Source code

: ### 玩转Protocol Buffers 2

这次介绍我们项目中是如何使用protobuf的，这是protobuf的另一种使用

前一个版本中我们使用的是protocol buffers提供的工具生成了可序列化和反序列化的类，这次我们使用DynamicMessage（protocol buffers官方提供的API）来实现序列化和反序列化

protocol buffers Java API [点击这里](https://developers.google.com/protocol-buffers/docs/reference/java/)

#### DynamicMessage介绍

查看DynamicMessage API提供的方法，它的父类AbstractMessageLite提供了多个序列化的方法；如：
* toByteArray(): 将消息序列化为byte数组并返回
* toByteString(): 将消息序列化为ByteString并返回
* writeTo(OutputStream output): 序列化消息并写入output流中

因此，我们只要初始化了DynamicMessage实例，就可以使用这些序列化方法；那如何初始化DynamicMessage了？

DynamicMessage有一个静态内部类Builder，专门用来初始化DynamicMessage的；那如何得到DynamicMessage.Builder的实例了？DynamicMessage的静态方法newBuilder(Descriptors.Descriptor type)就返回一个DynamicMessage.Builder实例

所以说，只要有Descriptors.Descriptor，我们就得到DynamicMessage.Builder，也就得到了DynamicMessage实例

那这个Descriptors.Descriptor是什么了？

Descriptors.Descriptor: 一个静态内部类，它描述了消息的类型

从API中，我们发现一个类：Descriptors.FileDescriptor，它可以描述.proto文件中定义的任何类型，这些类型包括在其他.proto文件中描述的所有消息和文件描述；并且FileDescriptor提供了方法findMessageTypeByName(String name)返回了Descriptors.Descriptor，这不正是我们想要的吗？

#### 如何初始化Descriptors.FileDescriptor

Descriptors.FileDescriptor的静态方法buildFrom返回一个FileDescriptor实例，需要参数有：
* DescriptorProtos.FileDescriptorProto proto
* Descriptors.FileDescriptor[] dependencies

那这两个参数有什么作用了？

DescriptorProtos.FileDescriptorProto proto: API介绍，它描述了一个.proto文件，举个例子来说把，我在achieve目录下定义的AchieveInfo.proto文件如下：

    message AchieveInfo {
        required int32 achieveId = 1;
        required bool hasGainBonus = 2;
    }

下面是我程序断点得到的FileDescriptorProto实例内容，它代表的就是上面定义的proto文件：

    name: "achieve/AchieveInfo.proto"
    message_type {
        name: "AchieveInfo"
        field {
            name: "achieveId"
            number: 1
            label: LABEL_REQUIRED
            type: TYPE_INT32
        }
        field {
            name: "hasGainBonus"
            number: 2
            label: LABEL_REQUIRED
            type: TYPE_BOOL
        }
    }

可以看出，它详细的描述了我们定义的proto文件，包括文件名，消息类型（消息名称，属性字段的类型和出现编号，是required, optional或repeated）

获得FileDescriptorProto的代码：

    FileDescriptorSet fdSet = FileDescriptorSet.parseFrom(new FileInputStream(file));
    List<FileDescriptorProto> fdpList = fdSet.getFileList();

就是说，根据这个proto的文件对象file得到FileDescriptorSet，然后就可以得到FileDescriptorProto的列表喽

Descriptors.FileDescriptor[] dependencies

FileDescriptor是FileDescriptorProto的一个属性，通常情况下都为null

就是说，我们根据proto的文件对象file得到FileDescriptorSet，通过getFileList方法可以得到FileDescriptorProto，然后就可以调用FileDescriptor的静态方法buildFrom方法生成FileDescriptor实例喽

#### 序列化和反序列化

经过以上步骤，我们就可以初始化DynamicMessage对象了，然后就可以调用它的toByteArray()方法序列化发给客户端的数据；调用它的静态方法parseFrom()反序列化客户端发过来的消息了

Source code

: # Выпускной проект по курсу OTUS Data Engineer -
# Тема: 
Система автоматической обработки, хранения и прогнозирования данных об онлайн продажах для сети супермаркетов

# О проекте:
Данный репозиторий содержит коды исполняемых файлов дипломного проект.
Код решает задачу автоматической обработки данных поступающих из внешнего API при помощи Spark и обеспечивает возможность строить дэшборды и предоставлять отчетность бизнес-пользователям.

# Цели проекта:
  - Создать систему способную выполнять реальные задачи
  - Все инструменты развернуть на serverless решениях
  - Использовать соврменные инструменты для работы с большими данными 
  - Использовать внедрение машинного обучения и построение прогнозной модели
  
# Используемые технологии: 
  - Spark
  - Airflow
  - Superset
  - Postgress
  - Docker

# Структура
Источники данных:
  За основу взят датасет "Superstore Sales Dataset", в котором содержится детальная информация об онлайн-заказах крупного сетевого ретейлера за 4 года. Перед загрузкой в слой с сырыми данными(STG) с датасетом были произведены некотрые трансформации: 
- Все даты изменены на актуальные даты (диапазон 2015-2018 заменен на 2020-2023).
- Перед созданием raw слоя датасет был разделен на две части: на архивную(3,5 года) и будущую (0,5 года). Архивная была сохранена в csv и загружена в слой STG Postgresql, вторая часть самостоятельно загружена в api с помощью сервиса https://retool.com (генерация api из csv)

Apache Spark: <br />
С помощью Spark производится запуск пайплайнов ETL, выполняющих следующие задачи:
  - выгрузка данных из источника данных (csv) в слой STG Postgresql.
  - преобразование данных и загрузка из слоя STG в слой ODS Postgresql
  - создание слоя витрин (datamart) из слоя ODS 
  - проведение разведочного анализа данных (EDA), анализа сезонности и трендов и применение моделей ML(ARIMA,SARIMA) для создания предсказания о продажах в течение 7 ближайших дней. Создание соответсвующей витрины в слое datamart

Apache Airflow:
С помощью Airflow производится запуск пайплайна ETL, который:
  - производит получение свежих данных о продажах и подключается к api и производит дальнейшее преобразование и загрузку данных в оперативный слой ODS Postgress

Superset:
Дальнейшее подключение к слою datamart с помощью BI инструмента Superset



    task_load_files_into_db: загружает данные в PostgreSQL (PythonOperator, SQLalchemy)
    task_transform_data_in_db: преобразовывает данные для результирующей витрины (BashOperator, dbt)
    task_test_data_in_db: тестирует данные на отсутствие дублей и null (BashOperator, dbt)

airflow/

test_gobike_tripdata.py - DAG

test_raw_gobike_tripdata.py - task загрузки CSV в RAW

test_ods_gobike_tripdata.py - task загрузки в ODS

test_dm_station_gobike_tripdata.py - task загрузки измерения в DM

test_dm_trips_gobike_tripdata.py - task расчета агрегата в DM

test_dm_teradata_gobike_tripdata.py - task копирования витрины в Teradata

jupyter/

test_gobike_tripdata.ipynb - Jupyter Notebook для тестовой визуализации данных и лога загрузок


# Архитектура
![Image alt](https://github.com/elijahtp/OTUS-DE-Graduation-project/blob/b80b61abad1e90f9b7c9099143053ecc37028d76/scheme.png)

--

■ Problem
Every line of the material is to be transcribed exactly.

■ Response
Source code

: ### 玩转Protocol Buffers 2

这次介绍我们项目中是如何使用protobuf的，这是protobuf的另一种使用

前一个版本中我们使用的是protocol buffers提供的工具生成了可序列化和反序列化的类，这次我们使用DynamicMessage（protocol buffers官方提供的API）来实现序列化和反序列化

protocol buffers Java API [点击这里](https://developers.google.com/protocol-buffers/docs/reference/java/)

#### DynamicMessage介绍

查看DynamicMessage API提供的方法，它的父类AbstractMessageLite提供了多个序列化的方法；如：
* toByteArray(): 将消息序列化为byte数组并返回
* toByteString(): 将消息序列化为ByteString并返回
* writeTo(OutputStream output): 序列化消息并写入output流中

因此，我们只要初始化了DynamicMessage实例，就可以使用这些序列化方法；那如何初始化DynamicMessage了？

DynamicMessage有一个静态内部类Builder，专门用来初始化DynamicMessage的；那如何得到DynamicMessage.Builder的实例了？DynamicMessage的静态方法newBuilder(Descriptors.Descriptor type)就返回一个DynamicMessage.Builder实例

所以说，只要有Descriptors.Descriptor，我们就得到DynamicMessage.Builder，也就得到了DynamicMessage实例

那这个Descriptors.Descriptor是什么了？

Descriptors.Descriptor: 一个静态内部类，它描述了消息的类型

从API中，我们发现一个类：Descriptors.FileDescriptor，它可以描述.proto文件中定义的任何类型，这些类型包括在其他.proto文件中描述的所有消息和文件描述；并且FileDescriptor提供了方法findMessageTypeByName(String name)返回了Descriptors.Descriptor，这不正是我们想要的吗？

#### 如何初始化Descriptors.FileDescriptor

Descriptors.FileDescriptor的静态方法buildFrom返回一个FileDescriptor实例，需要参数有：
* DescriptorProtos.FileDescriptorProto proto
* Descriptors.FileDescriptor[] dependencies

那这两个参数有什么作用了？

DescriptorProtos.FileDescriptorProto proto: API介绍，它描述了一个.proto文件，举个例子来说把，我在achieve目录下定义的AchieveInfo.proto文件如下：

    message AchieveInfo {
        required int32 achieveId = 1;
        required bool hasGainBonus = 2;
    }

下面是我程序断点得到的FileDescriptorProto实例内容，它代表的就是上面定义的proto文件：

    name: "achieve/AchieveInfo.proto"
    message_type {
        name: "AchieveInfo"
        field {
            name: "achieveId"
            number: 1
            label: LABEL_REQUIRED
            type: TYPE_INT32
        }
        field {
            name: "hasGainBonus"
            number: 2
            label: LABEL_REQUIRED
            type: TYPE_BOOL
        }
    }

可以看出，它详细的描述了我们定义的proto文件，包括文件名，消息类型（消息名称，属性字段的类型和出现编号，是required, optional或repeated）

获得FileDescriptorProto的代码：

    FileDescriptorSet fdSet = FileDescriptorSet.parseFrom(new FileInputStream(file));
    List<FileDescriptorProto> fdpList = fdSet.getFileList();

就是说，根据这个proto的文件对象file得到FileDescriptorSet，然后就可以得到FileDescriptorProto的列表喽

Descriptors.FileDescriptor[] dependencies

FileDescriptor是FileDescriptorProto的一个属性，通常情况下都为null

就是说，我们根据proto的文件对象file得到FileDescriptorSet，通过getFileList方法可以得到FileDescriptorProto，然后就可以调用FileDescriptor的静态方法buildFrom方法生成FileDescriptor实例喽

#### 序列化和反序列化

经过以上步骤，我们就可以初始化DynamicMessage对象了，然后就可以调用它的toByteArray()方法序列化发给客户端的数据；调用它的静态方法parseFrom()反序列化客户端发过来的消息了

Source code

: # Выпускной проект по курсу OTUS Data Engineer -
# Тема: 
Система автоматической обработки, хранения и прогнозирования данных об онлайн продажах для сети супермаркетов

# О проекте:
Данный репозиторий содержит коды исполняемых файлов дипломного проект.
Код решает задачу автоматической обработки данных поступающих из внешнего API при помощи Spark и обеспечивает возможность строить дэшборды и предоставлять отчетность бизнес-пользователям.

# Цели проекта:
  - Создать систему способную выполнять реальные задачи
  - Все инструменты развернуть на serverless решениях
  - Использовать соврменные инструменты для работы с большими данными 
  - Использовать внедрение машинного обучения и построение прогнозной модели
  
# Используемые технологии: 
  - Spark
  - Airflow
  - Superset
  - Postgress
  - Docker

# Структура
Источники данных:
  За основу взят датасет "Superstore Sales Dataset", в котором содержится детальная информация об онлайн-заказах крупного сетевого ретейлера за 4 года. Перед загрузкой в слой с сырыми данными(STG) с датасетом были произведены некотрые трансформации: 
- Все даты изменены на актуальные даты (диапазон 2015-2018 заменен на 2020-2023).
- Перед созданием raw слоя датасет был разделен на две части: на архивную(3,5 года) и будущую (0,5 года). Архивная была сохранена в csv и загружена в слой STG Postgresql, вторая часть самостоятельно загружена в api с помощью сервиса https://retool.com (генерация api из csv)

Apache Spark: <br />
С помощью Spark производится запуск пайплайнов ETL, выполняющих следующие задачи:
  - выгрузка данных из источника данных (csv) в слой STG Postgresql.
  - преобразование данных и загрузка из слоя STG в слой ODS Postgresql
  - создание слоя витрин (datamart) из слоя ODS 
  - проведение разведочного анализа данных (EDA), анализа сезонности и трендов и применение моделей ML(ARIMA,SARIMA) для создания предсказания о продажах в течение 7 ближайших дней. Создание соответсвующей витрины в слое datamart

Apache Airflow:
С помощью Airflow производится запуск пайплайна ETL, который:
  - производит получение свежих данных о продажах и подключается к api и производит дальнейшее преобразование и загрузку данных в оперативный слой ODS Postgress

Superset:
Дальнейшее подключение к слою datamart с помощью BI инструмента Superset



    task_load_files_into_db: загружает данные в PostgreSQL (PythonOperator, SQLalchemy)
    task_transform_data_in_db: преобразовывает данные для результирующей витрины (BashOperator, dbt)
    task_test_data_in_db: тестирует данные на отсутствие дублей и null (BashOperator, dbt)

airflow/

test_gobike_tripdata.py - DAG

test_raw_gobike_tripdata.py - task загрузки CSV в RAW

test_ods_gobike_tripdata.py - task загрузки в ODS

test_dm_station_gobike_tripdata.py - task загрузки измерения в DM

test_dm_trips_gobike_tripdata.py - task расчета агрегата в DM

test_dm_teradata_gobike_tripdata.py - task копирования витрины в Teradata

jupyter/

test_gobike_tripdata.ipynb - Jupyter Notebook для тестовой визуализации данных и лога загрузок


# Архитектура
![Image alt](https://github.com/elijahtp/OTUS-DE-Graduation-project/blob/b80b61abad1e90f9b7c9099143053ecc37028d76/scheme.png)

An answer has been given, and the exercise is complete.